Figure 6a shows that the changing ratios for carbon footprint and water footprint in all scenarios remain as negative percentages in SA1 for vehicle type, which means these two impacts have been improved when the fuel changes from diesel to LBG. However, the positive rate for energy footprint in Figure 6a reveals that the total energy footprint has risen for all scenarios. Since the changing ratios of all environmental impacts in each scenario remain negative percentages in Figure 6b, the overall environmental impacts have been improved when concrete suppliers are changed in SA2 for geographical distance. Figure 6b also indicates that energy footprint in each scenario has declined with a significant decreasing rate, followed by carbon footprint.
In Figure 6, the curves in radar charts in SA1 for a vehicle type and SA2 for geographical distance are moving towards to the centre, which indicates that the changing ratios for all environmental impacts become larger when prefabricated rate changes from 6% to 96%. The sensitivity analysis shows that energy footprint and carbon footprint are relatively sensitive to both vehicle type and transport distance, while the water footprint is almost insensitive.

4.2. Uncertainty Analysis

For quantitative uncertainties stated in Section 2.3, the specific data for changes of the environmental impacts in Scenario 1 to Scenario 9 are documented in Supplementary S4. The overall uncertainty of the environmental impacts caused by uncertain energy consumption data and loss rate for precast concrete components during on-site construction is minimal, ranging from −0.10% to +0.20% and −1.02% to +1.02%, respectively. Consequently, the quantitative uncertainties during data collection do not reduce the accuracy of the environmental impact assessment in this study.
The qualitative uncertainties of the results are mainly introduced by the lack of information. Lacking information about processing plants and prefabrication plants, the concrete mixing rate for concrete manufacturing is not adjusted according to the real-time temperature. The reinforcement ratio and the supplier of precast components are also assumed to be the same with conventional components due to lack of design details. During data collection, many data from external literature targeting on other countries instead of Sweden are utilised. Despite some similarities between the reference project and projects in other countries, applying the external data to the specific case reduces the data quality of this study. Some other qualitative uncertainties are resulted from some exclusions during data collection. This study excludes the additives to concrete and the minor parts of building materials due to their small demand. These cut-offs will make the calculation results for environmental impacts in this paper slightly smaller than the real results caused by practical construction processes.

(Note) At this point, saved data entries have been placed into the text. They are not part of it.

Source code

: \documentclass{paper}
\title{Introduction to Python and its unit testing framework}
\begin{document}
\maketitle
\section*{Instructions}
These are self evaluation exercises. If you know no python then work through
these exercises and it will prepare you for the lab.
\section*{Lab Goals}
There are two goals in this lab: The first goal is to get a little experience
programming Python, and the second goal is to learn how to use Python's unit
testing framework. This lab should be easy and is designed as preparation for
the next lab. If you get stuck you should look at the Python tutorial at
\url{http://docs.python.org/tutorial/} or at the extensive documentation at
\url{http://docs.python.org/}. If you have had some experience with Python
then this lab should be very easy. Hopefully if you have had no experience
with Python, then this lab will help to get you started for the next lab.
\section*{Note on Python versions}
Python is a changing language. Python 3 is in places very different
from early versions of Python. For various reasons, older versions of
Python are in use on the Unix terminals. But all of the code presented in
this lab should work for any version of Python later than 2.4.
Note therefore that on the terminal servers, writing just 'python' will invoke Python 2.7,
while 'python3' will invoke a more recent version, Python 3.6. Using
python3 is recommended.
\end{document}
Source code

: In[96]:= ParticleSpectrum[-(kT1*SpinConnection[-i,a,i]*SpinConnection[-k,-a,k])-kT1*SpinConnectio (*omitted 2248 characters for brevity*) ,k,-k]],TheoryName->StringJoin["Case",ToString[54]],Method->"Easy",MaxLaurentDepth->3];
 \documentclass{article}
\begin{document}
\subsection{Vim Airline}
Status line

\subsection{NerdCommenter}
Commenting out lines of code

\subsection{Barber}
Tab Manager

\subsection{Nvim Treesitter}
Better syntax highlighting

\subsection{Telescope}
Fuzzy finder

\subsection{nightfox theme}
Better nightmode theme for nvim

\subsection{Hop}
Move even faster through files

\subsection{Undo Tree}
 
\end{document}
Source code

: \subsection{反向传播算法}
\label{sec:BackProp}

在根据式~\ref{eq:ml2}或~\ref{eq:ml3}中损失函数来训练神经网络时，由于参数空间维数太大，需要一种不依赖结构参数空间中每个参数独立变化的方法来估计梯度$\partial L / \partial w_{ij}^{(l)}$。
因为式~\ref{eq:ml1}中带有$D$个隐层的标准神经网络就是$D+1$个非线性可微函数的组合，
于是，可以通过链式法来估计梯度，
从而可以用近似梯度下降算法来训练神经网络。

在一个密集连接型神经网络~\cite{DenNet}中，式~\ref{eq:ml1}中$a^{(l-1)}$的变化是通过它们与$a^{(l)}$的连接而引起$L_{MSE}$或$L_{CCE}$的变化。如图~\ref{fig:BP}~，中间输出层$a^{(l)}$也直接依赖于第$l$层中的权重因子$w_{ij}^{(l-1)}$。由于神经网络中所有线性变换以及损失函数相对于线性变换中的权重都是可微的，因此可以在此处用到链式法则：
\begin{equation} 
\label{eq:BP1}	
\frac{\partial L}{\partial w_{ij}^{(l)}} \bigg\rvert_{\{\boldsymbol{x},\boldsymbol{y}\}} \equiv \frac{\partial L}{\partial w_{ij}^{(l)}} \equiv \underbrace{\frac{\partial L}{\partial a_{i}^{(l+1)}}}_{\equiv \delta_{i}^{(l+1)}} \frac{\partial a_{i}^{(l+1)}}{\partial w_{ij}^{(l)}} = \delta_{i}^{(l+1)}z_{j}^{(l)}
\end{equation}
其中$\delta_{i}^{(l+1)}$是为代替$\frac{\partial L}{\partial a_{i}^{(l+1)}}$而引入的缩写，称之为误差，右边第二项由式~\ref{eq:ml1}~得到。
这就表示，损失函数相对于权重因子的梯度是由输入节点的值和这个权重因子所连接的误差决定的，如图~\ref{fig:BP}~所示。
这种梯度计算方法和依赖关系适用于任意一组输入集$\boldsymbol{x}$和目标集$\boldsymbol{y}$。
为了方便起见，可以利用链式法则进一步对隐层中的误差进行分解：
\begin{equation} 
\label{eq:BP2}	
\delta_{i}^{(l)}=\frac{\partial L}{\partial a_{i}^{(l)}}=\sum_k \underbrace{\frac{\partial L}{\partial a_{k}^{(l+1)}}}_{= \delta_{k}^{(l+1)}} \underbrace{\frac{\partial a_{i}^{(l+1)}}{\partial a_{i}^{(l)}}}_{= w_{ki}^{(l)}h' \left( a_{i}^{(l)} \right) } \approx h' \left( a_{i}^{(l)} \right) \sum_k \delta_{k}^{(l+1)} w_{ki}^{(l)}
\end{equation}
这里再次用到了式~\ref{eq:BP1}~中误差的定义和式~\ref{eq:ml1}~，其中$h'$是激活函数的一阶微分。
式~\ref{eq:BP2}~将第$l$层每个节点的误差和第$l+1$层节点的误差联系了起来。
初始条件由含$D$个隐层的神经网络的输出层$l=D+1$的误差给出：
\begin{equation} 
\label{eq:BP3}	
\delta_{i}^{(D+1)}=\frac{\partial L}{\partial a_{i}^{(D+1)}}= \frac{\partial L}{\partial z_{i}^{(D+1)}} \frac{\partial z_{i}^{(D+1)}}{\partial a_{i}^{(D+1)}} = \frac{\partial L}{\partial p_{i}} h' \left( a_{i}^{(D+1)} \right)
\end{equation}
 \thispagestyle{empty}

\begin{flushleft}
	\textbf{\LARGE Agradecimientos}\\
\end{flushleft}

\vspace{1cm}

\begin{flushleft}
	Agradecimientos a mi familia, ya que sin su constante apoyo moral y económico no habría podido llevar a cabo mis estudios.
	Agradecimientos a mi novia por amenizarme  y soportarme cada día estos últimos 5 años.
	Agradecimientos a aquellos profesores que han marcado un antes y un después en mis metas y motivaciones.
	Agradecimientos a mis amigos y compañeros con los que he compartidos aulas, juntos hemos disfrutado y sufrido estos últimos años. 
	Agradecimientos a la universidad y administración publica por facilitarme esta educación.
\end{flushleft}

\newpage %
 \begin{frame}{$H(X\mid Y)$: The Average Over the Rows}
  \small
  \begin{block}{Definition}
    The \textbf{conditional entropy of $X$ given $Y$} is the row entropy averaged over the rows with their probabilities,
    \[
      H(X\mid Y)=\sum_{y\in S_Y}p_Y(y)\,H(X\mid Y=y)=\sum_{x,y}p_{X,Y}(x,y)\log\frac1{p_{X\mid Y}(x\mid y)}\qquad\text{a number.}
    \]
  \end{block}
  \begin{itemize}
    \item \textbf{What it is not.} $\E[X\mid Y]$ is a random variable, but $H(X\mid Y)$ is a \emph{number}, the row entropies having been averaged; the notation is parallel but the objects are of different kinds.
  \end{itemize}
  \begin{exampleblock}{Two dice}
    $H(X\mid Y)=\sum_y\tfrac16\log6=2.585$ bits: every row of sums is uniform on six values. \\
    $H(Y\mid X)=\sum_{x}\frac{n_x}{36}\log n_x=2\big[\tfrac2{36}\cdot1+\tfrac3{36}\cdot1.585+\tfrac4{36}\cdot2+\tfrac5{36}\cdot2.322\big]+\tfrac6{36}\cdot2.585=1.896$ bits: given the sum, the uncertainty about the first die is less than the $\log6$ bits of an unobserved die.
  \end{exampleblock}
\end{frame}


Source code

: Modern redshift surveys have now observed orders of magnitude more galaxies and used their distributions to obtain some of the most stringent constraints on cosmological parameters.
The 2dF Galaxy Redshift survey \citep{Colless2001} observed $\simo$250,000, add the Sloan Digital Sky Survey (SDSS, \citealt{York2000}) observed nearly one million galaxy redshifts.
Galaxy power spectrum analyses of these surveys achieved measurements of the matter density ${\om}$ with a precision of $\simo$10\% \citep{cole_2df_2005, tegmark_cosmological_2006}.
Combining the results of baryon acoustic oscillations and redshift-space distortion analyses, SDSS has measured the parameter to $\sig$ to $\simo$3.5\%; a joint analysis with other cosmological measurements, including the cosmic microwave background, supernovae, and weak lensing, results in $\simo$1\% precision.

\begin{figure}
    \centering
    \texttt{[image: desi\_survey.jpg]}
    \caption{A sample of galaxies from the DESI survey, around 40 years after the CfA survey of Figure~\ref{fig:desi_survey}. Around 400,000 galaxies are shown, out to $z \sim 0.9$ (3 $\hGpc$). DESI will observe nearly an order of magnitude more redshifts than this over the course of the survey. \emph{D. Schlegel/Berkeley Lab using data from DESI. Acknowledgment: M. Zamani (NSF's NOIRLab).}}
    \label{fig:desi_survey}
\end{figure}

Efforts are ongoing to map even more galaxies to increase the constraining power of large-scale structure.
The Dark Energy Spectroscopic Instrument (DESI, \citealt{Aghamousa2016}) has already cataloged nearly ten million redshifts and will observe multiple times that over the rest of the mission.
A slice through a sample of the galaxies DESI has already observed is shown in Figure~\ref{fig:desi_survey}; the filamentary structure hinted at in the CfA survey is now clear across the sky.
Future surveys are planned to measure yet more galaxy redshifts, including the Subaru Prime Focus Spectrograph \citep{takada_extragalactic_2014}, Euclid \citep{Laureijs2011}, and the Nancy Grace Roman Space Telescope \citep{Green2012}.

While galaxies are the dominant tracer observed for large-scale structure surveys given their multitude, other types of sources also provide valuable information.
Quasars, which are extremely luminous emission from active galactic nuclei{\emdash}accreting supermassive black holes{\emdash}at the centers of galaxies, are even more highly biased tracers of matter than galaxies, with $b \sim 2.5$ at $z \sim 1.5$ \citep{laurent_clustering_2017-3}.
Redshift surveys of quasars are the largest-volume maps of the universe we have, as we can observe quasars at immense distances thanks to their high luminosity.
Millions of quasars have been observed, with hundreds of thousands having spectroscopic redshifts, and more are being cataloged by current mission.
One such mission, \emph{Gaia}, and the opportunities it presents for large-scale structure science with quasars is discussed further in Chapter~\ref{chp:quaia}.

4.3. The Applicability of the Results

The reference building in this study applies net zero energy design, which is the current trend for buildings in Sweden. In 2017, the Swedish government required that all newly constructed buildings should be near-zero energy consumption since 2021 [60]. The results in this study can offer some guidance to the environmental impact studies of the other zero energy or low energy building projects in Sweden. Concrete is the most popular prefabricated material for multi-dwelling buildings in Sweden [61]. By choosing the concrete frame building as the target case, the results of the study can be applied to the majority of prefabricated multi-dwelling buildings. The data collection, calculations and environmental impact results can be used as a data source for other researches related to prefabricated structures and the environmental performance of buildings. In particular, the analysis regarding the transport during construction processes can offer some guidance to the selection of suppliers and transport schemes in other building projects, aiming to optimise the environmental impacts of the construction activities.
However, some case-specific details of the chosen project may not be universally applicable to other projects, which can reduce the applicability of the results. The selected case has large-scale ready-mixed concrete plants and prefabrication plants equipped with cement mills, so there is no transport for cement. For other projects, however, the transport for cement may also be a significant factor to the environmental impacts and is not negligible. Many material losses are considered zero according to the specific project document, which may be challenging to achieve in other projects. The chosen building is designed with the net zero energy consumption during use stage, so that the input data for the present LCA study may not represent all kinds of other buildings without similar design for low operational energy consumption.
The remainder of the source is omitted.